The recent article regarding “faithless electors” is confusing. What can be accomplished by those Washington state electors winning or losing the Supreme Court decision?

The state of Washington has entered into a legally binding contract with other states regarding state electoral votes to enforce winner-take-all.

An originalist reading of Article II Section 1 paragraph 3 (and the subsequent Amendment 12) of the U.S. Constitution makes holding a national election for president and vice president seemingly unnecessary. All the states must hold the voting by the selected electors on the same date. That is all.

The idea of electors electing these two national positions rather than the citizenry is the most anti-democratic idea that can be considered. It is straight out of the 18th century idea that these two officers must be selected by persons deemed by each state as “important and wise enough” for the rest of us to trust.

If the electors in the Electoral College don’t identify a winner according to the rules of the 12th Amendment, then the House of Representatives will choose the president, and the Senate will choose the vice president.

How does that work for you?

To avoid this, many of the states have contracted among themselves as to how electoral votes will be allocated, namely winner-take-all after the state popular vote is counted.

But how else could elector votes be distributed if there are more than two candidates identified in the state election? This is not an easy question to answer for two reasons. The first is a well-known result that proves that there is no fair way to distribute votes among three or more candidates.
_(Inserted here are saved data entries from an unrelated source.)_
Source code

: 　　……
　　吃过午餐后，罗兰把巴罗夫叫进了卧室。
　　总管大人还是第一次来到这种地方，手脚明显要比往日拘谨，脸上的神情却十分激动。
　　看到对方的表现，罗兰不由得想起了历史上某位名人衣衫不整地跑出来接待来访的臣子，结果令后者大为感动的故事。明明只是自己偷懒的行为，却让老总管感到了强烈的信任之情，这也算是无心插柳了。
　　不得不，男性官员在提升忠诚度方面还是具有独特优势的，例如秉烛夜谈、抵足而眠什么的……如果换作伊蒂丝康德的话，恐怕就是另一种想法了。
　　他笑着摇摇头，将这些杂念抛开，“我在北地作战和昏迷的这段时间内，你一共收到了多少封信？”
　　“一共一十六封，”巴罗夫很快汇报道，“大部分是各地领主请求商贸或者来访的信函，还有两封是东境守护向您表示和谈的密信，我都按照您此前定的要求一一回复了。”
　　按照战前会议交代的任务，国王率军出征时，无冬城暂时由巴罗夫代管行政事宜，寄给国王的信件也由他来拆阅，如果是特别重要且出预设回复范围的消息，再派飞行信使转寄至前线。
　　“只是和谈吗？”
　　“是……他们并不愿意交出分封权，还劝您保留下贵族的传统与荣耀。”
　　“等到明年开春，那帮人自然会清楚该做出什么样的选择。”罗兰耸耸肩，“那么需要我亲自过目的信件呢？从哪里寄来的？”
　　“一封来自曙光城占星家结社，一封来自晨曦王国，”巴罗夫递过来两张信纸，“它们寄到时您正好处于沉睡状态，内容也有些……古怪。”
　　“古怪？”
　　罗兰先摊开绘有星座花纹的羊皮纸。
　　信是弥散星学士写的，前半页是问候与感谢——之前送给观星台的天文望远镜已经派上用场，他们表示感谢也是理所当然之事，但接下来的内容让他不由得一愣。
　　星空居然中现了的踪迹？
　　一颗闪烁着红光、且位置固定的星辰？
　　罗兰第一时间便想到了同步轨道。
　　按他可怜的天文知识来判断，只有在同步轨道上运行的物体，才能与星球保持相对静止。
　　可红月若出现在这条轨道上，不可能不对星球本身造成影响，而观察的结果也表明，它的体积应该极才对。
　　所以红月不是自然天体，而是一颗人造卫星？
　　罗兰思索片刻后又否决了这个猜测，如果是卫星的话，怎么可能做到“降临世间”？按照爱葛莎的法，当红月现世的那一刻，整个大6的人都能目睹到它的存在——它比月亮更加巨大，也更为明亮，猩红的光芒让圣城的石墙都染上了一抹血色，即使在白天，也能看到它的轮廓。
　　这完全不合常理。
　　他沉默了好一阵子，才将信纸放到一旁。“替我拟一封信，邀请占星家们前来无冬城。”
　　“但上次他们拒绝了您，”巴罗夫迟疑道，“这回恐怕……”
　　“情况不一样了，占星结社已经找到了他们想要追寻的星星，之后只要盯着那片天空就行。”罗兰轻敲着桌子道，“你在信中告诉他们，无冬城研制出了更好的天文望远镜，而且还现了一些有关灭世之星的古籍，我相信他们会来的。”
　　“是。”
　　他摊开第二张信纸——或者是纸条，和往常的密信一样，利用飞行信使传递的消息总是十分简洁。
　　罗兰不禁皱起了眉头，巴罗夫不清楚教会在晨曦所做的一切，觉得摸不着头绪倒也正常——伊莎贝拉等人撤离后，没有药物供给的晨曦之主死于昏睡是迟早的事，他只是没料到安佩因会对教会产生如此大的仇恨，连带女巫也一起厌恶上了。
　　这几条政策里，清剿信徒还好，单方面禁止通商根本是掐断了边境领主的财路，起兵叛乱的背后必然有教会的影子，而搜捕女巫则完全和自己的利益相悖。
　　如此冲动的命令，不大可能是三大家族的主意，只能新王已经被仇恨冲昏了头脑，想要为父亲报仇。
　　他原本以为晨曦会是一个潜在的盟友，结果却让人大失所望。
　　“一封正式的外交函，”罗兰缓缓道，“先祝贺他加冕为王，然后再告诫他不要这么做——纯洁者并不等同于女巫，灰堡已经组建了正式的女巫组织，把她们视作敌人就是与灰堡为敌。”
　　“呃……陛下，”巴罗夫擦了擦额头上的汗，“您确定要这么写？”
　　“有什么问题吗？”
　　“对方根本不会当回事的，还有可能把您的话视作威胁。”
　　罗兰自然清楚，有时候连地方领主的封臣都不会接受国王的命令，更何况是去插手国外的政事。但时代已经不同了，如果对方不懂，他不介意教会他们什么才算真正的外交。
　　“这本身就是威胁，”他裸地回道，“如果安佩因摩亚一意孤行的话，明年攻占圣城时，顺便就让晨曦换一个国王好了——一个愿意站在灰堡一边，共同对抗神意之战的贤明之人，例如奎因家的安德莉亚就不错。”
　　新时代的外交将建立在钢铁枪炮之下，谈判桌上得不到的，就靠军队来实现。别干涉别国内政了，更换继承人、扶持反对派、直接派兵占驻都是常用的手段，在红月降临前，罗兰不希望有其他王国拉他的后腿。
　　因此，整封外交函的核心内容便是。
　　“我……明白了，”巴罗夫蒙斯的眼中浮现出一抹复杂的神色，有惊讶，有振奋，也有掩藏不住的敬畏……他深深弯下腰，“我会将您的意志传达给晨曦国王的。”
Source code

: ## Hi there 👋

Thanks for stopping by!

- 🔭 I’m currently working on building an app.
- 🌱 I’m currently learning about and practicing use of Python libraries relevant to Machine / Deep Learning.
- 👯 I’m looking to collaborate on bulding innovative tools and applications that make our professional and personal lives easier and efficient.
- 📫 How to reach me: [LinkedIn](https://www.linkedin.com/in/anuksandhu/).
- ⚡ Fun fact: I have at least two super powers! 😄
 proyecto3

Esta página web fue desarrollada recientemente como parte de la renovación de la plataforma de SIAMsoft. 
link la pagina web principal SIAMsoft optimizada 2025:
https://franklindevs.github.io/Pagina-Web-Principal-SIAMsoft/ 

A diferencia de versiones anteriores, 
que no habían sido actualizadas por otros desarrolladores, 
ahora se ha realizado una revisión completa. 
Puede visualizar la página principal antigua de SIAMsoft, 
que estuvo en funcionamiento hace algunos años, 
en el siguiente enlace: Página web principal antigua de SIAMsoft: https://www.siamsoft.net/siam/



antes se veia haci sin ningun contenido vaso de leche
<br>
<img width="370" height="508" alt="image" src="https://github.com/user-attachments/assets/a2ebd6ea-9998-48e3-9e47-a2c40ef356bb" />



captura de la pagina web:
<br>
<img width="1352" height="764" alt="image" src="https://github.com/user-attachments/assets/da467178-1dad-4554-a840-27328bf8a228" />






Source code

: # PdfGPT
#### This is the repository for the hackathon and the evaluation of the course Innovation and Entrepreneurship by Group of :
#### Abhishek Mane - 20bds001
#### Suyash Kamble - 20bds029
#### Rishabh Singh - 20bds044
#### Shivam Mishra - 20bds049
The second is that there is no way to distribute partial votes.

So it is possible that no candidate may receive a majority of elector votes if they are distributed proportional to the total state vote, again throwing the decision to Congress.

RCW 29A.56.300 discusses the contract that Washington state entered into with other states about allocating electoral votes. It is interesting reading.

An obvious question arises. Having made a winner-take-all decision, why do the states need to have electors at all? What purpose do they serve if their votes are automatically cast by the state after the state popular vote is counted? Might as well choose monkeys in a cage as electors.

Get rid of the electoral vote process and use the popular vote. Just dreamin’.